**Task goal**
Set down each line of the listing exactly as it reads.

**Data supplied**

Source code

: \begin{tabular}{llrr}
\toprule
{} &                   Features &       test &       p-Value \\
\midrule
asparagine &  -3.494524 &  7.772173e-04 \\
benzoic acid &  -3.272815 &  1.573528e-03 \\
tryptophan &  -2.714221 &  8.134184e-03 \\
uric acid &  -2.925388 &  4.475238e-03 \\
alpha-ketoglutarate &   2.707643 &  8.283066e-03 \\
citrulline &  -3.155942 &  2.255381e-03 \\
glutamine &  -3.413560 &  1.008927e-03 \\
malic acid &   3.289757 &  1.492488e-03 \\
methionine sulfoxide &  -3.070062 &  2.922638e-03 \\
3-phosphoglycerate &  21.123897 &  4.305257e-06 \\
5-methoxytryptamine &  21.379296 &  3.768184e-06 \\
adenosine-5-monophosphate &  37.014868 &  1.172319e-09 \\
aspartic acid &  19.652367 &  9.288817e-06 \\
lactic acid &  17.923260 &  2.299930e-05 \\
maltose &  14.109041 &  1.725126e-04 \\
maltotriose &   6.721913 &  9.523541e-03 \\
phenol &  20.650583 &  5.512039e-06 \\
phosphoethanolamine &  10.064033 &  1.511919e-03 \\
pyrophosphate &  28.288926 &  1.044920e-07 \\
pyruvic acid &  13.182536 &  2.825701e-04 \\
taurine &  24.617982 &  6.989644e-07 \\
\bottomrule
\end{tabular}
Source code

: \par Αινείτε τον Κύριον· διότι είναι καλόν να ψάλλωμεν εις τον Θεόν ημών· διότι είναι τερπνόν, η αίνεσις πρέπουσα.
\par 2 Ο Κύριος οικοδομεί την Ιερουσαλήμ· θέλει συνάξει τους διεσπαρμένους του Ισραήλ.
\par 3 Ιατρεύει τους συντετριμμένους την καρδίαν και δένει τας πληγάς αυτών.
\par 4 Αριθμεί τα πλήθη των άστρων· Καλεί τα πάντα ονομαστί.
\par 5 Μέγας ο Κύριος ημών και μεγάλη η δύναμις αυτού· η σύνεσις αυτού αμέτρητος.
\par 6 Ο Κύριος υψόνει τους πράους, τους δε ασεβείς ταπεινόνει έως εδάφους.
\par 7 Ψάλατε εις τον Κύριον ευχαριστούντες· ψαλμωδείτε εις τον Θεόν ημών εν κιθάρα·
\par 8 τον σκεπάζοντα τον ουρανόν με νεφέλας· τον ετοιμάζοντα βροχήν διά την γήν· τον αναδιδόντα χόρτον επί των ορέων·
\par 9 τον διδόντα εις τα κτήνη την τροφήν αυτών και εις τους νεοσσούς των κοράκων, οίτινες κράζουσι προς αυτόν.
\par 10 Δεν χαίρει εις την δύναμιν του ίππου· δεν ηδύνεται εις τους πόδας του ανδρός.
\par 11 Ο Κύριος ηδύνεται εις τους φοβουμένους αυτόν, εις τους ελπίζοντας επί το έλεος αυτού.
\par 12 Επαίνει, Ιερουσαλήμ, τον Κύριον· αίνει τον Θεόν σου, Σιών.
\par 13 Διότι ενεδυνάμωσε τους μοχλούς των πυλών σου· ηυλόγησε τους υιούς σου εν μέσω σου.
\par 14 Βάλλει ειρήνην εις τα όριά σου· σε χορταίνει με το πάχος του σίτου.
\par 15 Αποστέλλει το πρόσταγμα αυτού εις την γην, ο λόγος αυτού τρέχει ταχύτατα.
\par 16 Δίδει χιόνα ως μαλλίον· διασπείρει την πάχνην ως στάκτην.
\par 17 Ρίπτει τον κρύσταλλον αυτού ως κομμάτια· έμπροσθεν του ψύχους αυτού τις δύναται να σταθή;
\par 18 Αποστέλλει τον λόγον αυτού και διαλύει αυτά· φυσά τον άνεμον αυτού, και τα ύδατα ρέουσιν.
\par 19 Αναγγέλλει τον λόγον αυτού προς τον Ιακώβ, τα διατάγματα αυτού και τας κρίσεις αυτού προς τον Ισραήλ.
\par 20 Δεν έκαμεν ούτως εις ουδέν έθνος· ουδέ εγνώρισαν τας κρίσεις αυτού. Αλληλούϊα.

**Exercise solution**
Source code

: \begin{tabular}{llrr}
\toprule
{} &                   Features &       test &       p-Value \\
\midrule
asparagine &  -3.494524 &  7.772173e-04 \\
benzoic acid &  -3.272815 &  1.573528e-03 \\
tryptophan &  -2.714221 &  8.134184e-03 \\
uric acid &  -2.925388 &  4.475238e-03 \\
alpha-ketoglutarate &   2.707643 &  8.283066e-03 \\
citrulline &  -3.155942 &  2.255381e-03 \\
glutamine &  -3.413560 &  1.008927e-03 \\
malic acid &   3.289757 &  1.492488e-03 \\
methionine sulfoxide &  -3.070062 &  2.922638e-03 \\
3-phosphoglycerate &  21.123897 &  4.305257e-06 \\
5-methoxytryptamine &  21.379296 &  3.768184e-06 \\
adenosine-5-monophosphate &  37.014868 &  1.172319e-09 \\
aspartic acid &  19.652367 &  9.288817e-06 \\
lactic acid &  17.923260 &  2.299930e-05 \\
maltose &  14.109041 &  1.725126e-04 \\
maltotriose &   6.721913 &  9.523541e-03 \\
phenol &  20.650583 &  5.512039e-06 \\
phosphoethanolamine &  10.064033 &  1.511919e-03 \\
pyrophosphate &  28.288926 &  1.044920e-07 \\
pyruvic acid &  13.182536 &  2.825701e-04 \\
taurine &  24.617982 &  6.989644e-07 \\
\bottomrule
\end{tabular}
Source code

: \par Αινείτε τον Κύριον· διότι είναι καλόν να ψάλλωμεν εις τον Θεόν ημών· διότι είναι τερπνόν, η αίνεσις πρέπουσα.
\par 2 Ο Κύριος οικοδομεί την Ιερουσαλήμ· θέλει συνάξει τους διεσπαρμένους του Ισραήλ.
\par 3 Ιατρεύει τους συντετριμμένους την καρδίαν και δένει τας πληγάς αυτών.
\par 4 Αριθμεί τα πλήθη των άστρων· Καλεί τα πάντα ονομαστί.
\par 5 Μέγας ο Κύριος ημών και μεγάλη η δύναμις αυτού· η σύνεσις αυτού αμέτρητος.
\par 6 Ο Κύριος υψόνει τους πράους, τους δε ασεβείς ταπεινόνει έως εδάφους.
\par 7 Ψάλατε εις τον Κύριον ευχαριστούντες· ψαλμωδείτε εις τον Θεόν ημών εν κιθάρα·
\par 8 τον σκεπάζοντα τον ουρανόν με νεφέλας· τον ετοιμάζοντα βροχήν διά την γήν· τον αναδιδόντα χόρτον επί των ορέων·
\par 9 τον διδόντα εις τα κτήνη την τροφήν αυτών και εις τους νεοσσούς των κοράκων, οίτινες κράζουσι προς αυτόν.
\par 10 Δεν χαίρει εις την δύναμιν του ίππου· δεν ηδύνεται εις τους πόδας του ανδρός.
\par 11 Ο Κύριος ηδύνεται εις τους φοβουμένους αυτόν, εις τους ελπίζοντας επί το έλεος αυτού.
\par 12 Επαίνει, Ιερουσαλήμ, τον Κύριον· αίνει τον Θεόν σου, Σιών.
\par 13 Διότι ενεδυνάμωσε τους μοχλούς των πυλών σου· ηυλόγησε τους υιούς σου εν μέσω σου.
\par 14 Βάλλει ειρήνην εις τα όριά σου· σε χορταίνει με το πάχος του σίτου.
\par 15 Αποστέλλει το πρόσταγμα αυτού εις την γην, ο λόγος αυτού τρέχει ταχύτατα.
\par 16 Δίδει χιόνα ως μαλλίον· διασπείρει την πάχνην ως στάκτην.
\par 17 Ρίπτει τον κρύσταλλον αυτού ως κομμάτια· έμπροσθεν του ψύχους αυτού τις δύναται να σταθή;
\par 18 Αποστέλλει τον λόγον αυτού και διαλύει αυτά· φυσά τον άνεμον αυτού, και τα ύδατα ρέουσιν.
\par 19 Αναγγέλλει τον λόγον αυτού προς τον Ιακώβ, τα διατάγματα αυτού και τας κρίσεις αυτού προς τον Ισραήλ.
\par 20 Δεν έκαμεν ούτως εις ουδέν έθνος· ουδέ εγνώρισαν τας κρίσεις αυτού. Αλληλούϊα.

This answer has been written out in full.